┌────────

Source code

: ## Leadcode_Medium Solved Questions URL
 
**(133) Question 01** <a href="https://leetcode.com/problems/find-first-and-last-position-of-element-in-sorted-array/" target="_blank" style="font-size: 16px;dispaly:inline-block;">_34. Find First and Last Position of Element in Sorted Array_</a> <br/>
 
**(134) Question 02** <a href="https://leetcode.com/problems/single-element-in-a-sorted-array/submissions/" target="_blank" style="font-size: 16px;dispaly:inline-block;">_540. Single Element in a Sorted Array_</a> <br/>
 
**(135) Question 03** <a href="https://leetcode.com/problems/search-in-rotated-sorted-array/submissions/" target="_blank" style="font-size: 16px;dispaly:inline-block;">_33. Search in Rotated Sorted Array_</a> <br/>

└────────

#### Problem statement:
Exactly the lines from the one containing "a Sorted Array_</a> <br/>" through the end of the records above are to be printed, and no others.

#### Result for this task:
**(134) Question 02** <a href="https://leetcode.com/problems/single-element-in-a-sorted-array/submissions/" target="_blank" style="font-size: 16px;dispaly:inline-block;">_540. Single Element in a Sorted Array_</a> <br/>
 
**(135) Question 03** <a href="https://leetcode.com/problems/search-in-rotated-sorted-array/submissions/" target="_blank" style="font-size: 16px;dispaly:inline-block;">_33. Search in Rotated Sorted Array_</a> <br/>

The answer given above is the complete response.